ここでは全国各地の生産者が育てた植物が流通経路を経て集まり、花屋やホームセンターのバイヤー、さらには個人事業主などが仕入れを行います。
市場での仕入れ方法にはいくつかの種類がありますが、その中でも特に魅力的なのが「競り(せり)」です。
競りの日には、通常の定価販売とは異なり、買い手が価格を決める形で取引が行われます。特に青果市場や花き市場では、鮮度が重要視されるため、取引が成立しやすい「下げ競り」が一般的です。
これは、売り手が最初に設定した価格からスタートし、買い手が現れない場合には価格が徐々に下がっていく仕組みです。
このシステムの面白いところは、シンプルでありながら心理戦が繰り広げられる点です。
買い手としては、できるだけ安く仕入れたいものの、あまり待ちすぎると他の人に取られてしまう可能性があります。そのため、市場では常に緊張感が漂い、購買意欲が刺激されます。
経験を積んだ買い手は、どのタイミングで手を挙げるべきかを見極めるスキルを持っていますが、初心者は焦って相場よりも高値で買ってしまうこともあります。逆に、欲張って買い時を逃してしまい、狙っていた商品を手に入れられないということも珍しくありません。
また、競りでは瞬時に取引が成立していくため、買い手は素早く判断する必要があります。市場の雰囲気に飲まれて冷静さを欠くと、思わず予算オーバーしてしまうこともありますし、逆に慎重になりすぎて仕入れが思うようにいかないこともあります。
しかし、こうした駆け引きの中で目当ての商品を適正価格、あるいは予想以上に安い価格で仕入れることができたときの喜びは、何ものにも代えがたいものです。
さらに、市場にはただ植物を仕入れるだけでなく、人と人とのつながりを築く場としての側面もあります。
競りを通じて、農家や生産者との信頼関係を築いたり、同業者との情報交換をしたりすることができるのも、市場の魅力の一つです。
実際、顔なじみの業者同士では、「この時期はこういう花が人気」「最近の市場価格の動向はこうだ」といったリアルな情報が飛び交い、ビジネスをする上で非常に役立ちます。

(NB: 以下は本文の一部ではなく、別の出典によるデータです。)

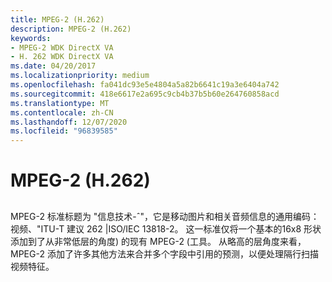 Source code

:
 ```yaml
---
title: MPEG-2 (H.262)
description: MPEG-2 (H.262)
keywords:
- MPEG-2 WDK DirectX VA
- H. 262 WDK DirectX VA
ms.date: 04/20/2017
ms.localizationpriority: medium
ms.openlocfilehash: fa041dc93e5e4804a5a82b6641c19a3e6404a742
ms.sourcegitcommit: 418e6617e2a695c9cb4b37b5b60e264760858acd
ms.translationtype: MT
ms.contentlocale: zh-CN
ms.lasthandoff: 12/07/2020
ms.locfileid: "96839585"
---
```

# <a name="mpeg-2-h262"></a>MPEG-2 (H.262)


## <span id="ddk_mpeg_2_h_262__gg"></span><span id="DDK_MPEG_2_H_262__GG"></span>


MPEG-2 标准标题为 "信息技术-ˆ"，它是移动图片和相关音频信息的通用编码：视频、"ITU-T 建议 262 |ISO/IEC 13818-2。 这一标准仅将一个基本的16x8 形状添加到了从非常低层的角度) 的现有 MPEG-2 (工具。 从略高的层角度来看，MPEG-2 添加了许多其他方法来合并多个字段中引用的预测，以便处理隔行扫描视频特征。

 

 





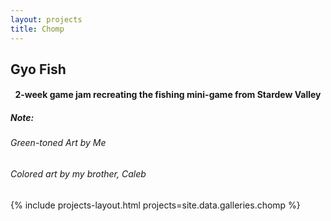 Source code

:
 ```yaml
---
layout: projects
title: Chomp
---
```



<h2>Gyo Fish</h2>
<h4>
    <center>
        2-week game jam recreating the fishing mini-game from Stardew Valley
    </center>
</h4>

<h5>Note:</h5>
<h6>Green-toned Art by Me</h6>
<h6>Colored art by my brother, Caleb</h6>

{% include projects-layout.html projects=site.data.galleries.chomp %} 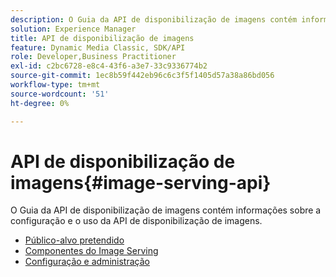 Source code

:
 ```yaml
---
description: O Guia da API de disponibilização de imagens contém informações sobre a configuração e o uso da API de disponibilização de imagens.
solution: Experience Manager
title: API de disponibilização de imagens
feature: Dynamic Media Classic, SDK/API
role: Developer,Business Practitioner
exl-id: c2bc6728-e8c4-43f6-a3e7-33c9336774b2
source-git-commit: 1ec8b59f442eb96c6c3f5f1405d57a38a86bd056
workflow-type: tm+mt
source-wordcount: '51'
ht-degree: 0%

---
```


# API de disponibilização de imagens{#image-serving-api}

O Guia da API de disponibilização de imagens contém informações sobre a configuração e o uso da API de disponibilização de imagens.

* [Público-alvo pretendido](c-intended-audience.md)
* [Componentes do Image Serving](r-components.md)
* [Configuração e administração](c-configuration-and-administration/c-configuration-and-administration.md)
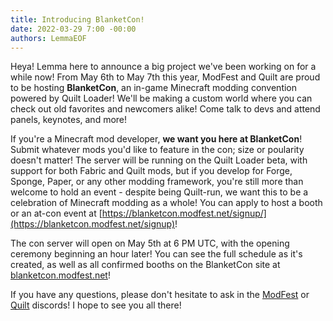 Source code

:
 ```yaml
---
title: Introducing BlanketCon!
date: 2022-03-29 7:00 -00:00
authors: LemmaEOF
---
```


Heya! Lemma here to announce a big project we've been working on for a while now! From May 6th to May 7th this year, ModFest and Quilt are proud to be hosting **BlanketCon**, an in-game Minecraft modding convention powered by Quilt Loader! We'll be making a custom world where you can check out old favorites and newcomers alike! Come talk to devs and attend panels, keynotes, and more!

If you're a Minecraft mod developer, **we want you here at BlanketCon**! Submit whatever mods you'd like to feature in the con; size or poularity doesn't matter! The server will be running on the Quilt Loader beta, with support for both Fabric and Quilt mods, but if you develop for Forge, Sponge, Paper, or any other modding framework, you're still more than welcome to hold an event - despite being Quilt-run, we want this to be a celebration of Minecraft modding as a whole! You can apply to host a booth or an at-con event at [https://blanketcon.modfest.net/signup/](https://blanketcon.modfest.net/signup)!

The con server will open on May 5th at 6 PM UTC, with the opening ceremony beginning an hour later! You can see the full schedule as it's created, as well as all confirmed booths on the BlanketCon site at [blanketcon.modfest.net](https://blanketcon.modfest.net)!

If you have any questions, please don't hesitate to ask in the [ModFest](https://discord.gg/gn543Ee) or [Quilt](https://discord.quiltmc.org) discords! I hope to see you all there!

このように、園芸市場は単なる取引の場ではなく、仕入れのスリルや人とのつながりを楽しめる魅力的な空間です。
特に競りに参加することで、植物の価値を見極める力が養われるだけでなく、より良い仕入れができるようになり、市場の醍醐味を存分に味わうことができます。
こうした市場の魅力を知れば知るほど、私はこの世界から離れられなくなってしまうのです。